Given records section start
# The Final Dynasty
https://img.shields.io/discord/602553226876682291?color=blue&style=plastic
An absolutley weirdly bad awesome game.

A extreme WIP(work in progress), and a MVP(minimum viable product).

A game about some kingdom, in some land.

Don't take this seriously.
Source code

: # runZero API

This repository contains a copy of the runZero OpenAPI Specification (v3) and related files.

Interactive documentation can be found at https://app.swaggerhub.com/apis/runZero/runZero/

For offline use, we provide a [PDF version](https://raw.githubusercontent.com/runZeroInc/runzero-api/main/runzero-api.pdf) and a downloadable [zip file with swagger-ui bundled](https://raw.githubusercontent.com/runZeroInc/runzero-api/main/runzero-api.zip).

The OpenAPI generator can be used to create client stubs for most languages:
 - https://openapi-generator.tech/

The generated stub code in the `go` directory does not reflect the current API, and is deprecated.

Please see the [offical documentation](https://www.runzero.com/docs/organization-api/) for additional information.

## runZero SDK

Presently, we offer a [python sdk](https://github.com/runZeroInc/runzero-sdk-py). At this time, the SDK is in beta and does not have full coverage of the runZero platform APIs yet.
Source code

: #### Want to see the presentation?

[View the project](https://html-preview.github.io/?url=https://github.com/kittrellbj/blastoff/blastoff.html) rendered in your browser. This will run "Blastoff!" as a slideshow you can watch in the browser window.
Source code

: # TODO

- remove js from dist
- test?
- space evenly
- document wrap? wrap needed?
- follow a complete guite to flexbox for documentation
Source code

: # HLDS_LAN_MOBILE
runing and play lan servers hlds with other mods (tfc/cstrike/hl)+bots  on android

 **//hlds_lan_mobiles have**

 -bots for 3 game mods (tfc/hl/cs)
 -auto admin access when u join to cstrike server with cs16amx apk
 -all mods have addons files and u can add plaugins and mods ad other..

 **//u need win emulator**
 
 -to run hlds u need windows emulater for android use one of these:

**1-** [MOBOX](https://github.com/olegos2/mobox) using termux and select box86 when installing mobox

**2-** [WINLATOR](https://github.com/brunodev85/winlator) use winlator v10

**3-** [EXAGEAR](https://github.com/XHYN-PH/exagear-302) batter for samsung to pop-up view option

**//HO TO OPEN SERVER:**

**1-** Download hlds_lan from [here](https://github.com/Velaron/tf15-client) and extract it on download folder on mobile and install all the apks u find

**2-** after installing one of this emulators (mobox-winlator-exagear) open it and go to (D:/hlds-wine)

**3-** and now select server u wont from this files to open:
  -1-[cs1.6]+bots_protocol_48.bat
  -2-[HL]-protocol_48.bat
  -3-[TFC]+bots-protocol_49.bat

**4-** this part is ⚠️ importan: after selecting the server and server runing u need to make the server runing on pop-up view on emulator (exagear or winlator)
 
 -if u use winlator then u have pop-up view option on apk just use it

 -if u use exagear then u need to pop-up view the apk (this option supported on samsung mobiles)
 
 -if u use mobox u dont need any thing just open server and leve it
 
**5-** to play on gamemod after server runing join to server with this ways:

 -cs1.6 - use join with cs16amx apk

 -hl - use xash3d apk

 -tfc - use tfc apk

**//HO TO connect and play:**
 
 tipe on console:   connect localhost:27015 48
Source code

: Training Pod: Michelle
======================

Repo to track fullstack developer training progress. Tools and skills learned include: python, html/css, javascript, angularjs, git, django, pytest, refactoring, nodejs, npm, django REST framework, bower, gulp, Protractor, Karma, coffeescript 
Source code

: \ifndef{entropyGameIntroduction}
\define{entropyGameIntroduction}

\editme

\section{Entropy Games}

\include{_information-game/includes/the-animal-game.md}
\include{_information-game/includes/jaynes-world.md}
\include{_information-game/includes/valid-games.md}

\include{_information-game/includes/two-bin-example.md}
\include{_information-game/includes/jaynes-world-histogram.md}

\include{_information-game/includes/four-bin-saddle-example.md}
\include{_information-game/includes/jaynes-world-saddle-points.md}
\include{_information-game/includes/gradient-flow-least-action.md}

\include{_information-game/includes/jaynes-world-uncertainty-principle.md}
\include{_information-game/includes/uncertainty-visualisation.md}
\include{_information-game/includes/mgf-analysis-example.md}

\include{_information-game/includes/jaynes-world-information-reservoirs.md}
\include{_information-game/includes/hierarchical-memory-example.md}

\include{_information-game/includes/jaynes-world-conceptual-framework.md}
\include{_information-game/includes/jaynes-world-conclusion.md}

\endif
Given records section end
**What needs to be done**
This exercise requires that all of the entries be repeated exactly.

**Response area**
# The Final Dynasty
https://img.shields.io/discord/602553226876682291?color=blue&style=plastic
An absolutley weirdly bad awesome game.

A extreme WIP(work in progress), and a MVP(minimum viable product).

A game about some kingdom, in some land.

Don't take this seriously.
Source code

: # runZero API

This repository contains a copy of the runZero OpenAPI Specification (v3) and related files.

Interactive documentation can be found at https://app.swaggerhub.com/apis/runZero/runZero/

For offline use, we provide a [PDF version](https://raw.githubusercontent.com/runZeroInc/runzero-api/main/runzero-api.pdf) and a downloadable [zip file with swagger-ui bundled](https://raw.githubusercontent.com/runZeroInc/runzero-api/main/runzero-api.zip).

The OpenAPI generator can be used to create client stubs for most languages:
 - https://openapi-generator.tech/

The generated stub code in the `go` directory does not reflect the current API, and is deprecated.

Please see the [offical documentation](https://www.runzero.com/docs/organization-api/) for additional information.

## runZero SDK

Presently, we offer a [python sdk](https://github.com/runZeroInc/runzero-sdk-py). At this time, the SDK is in beta and does not have full coverage of the runZero platform APIs yet.
Source code

: #### Want to see the presentation?

[View the project](https://html-preview.github.io/?url=https://github.com/kittrellbj/blastoff/blastoff.html) rendered in your browser. This will run "Blastoff!" as a slideshow you can watch in the browser window.
Source code

: # TODO

- remove js from dist
- test?
- space evenly
- document wrap? wrap needed?
- follow a complete guite to flexbox for documentation
Source code

: # HLDS_LAN_MOBILE
runing and play lan servers hlds with other mods (tfc/cstrike/hl)+bots  on android

 **//hlds_lan_mobiles have**

 -bots for 3 game mods (tfc/hl/cs)
 -auto admin access when u join to cstrike server with cs16amx apk
 -all mods have addons files and u can add plaugins and mods ad other..

 **//u need win emulator**
 
 -to run hlds u need windows emulater for android use one of these:

**1-** [MOBOX](https://github.com/olegos2/mobox) using termux and select box86 when installing mobox

**2-** [WINLATOR](https://github.com/brunodev85/winlator) use winlator v10

**3-** [EXAGEAR](https://github.com/XHYN-PH/exagear-302) batter for samsung to pop-up view option

**//HO TO OPEN SERVER:**

**1-** Download hlds_lan from [here](https://github.com/Velaron/tf15-client) and extract it on download folder on mobile and install all the apks u find

**2-** after installing one of this emulators (mobox-winlator-exagear) open it and go to (D:/hlds-wine)

**3-** and now select server u wont from this files to open:
  -1-[cs1.6]+bots_protocol_48.bat
  -2-[HL]-protocol_48.bat
  -3-[TFC]+bots-protocol_49.bat

**4-** this part is ⚠️ importan: after selecting the server and server runing u need to make the server runing on pop-up view on emulator (exagear or winlator)
 
 -if u use winlator then u have pop-up view option on apk just use it

 -if u use exagear then u need to pop-up view the apk (this option supported on samsung mobiles)
 
 -if u use mobox u dont need any thing just open server and leve it
 
**5-** to play on gamemod after server runing join to server with this ways:

 -cs1.6 - use join with cs16amx apk

 -hl - use xash3d apk

 -tfc - use tfc apk

**//HO TO connect and play:**
 
 tipe on console:   connect localhost:27015 48
Source code

: Training Pod: Michelle
======================

Repo to track fullstack developer training progress. Tools and skills learned include: python, html/css, javascript, angularjs, git, django, pytest, refactoring, nodejs, npm, django REST framework, bower, gulp, Protractor, Karma, coffeescript 
Source code

: \ifndef{entropyGameIntroduction}
\define{entropyGameIntroduction}

\editme

\section{Entropy Games}

\include{_information-game/includes/the-animal-game.md}
\include{_information-game/includes/jaynes-world.md}
\include{_information-game/includes/valid-games.md}

\include{_information-game/includes/two-bin-example.md}
\include{_information-game/includes/jaynes-world-histogram.md}

\include{_information-game/includes/four-bin-saddle-example.md}
\include{_information-game/includes/jaynes-world-saddle-points.md}
\include{_information-game/includes/gradient-flow-least-action.md}

\include{_information-game/includes/jaynes-world-uncertainty-principle.md}
\include{_information-game/includes/uncertainty-visualisation.md}
\include{_information-game/includes/mgf-analysis-example.md}

\include{_information-game/includes/jaynes-world-information-reservoirs.md}
\include{_information-game/includes/hierarchical-memory-example.md}

\include{_information-game/includes/jaynes-world-conceptual-framework.md}
\include{_information-game/includes/jaynes-world-conclusion.md}

\endif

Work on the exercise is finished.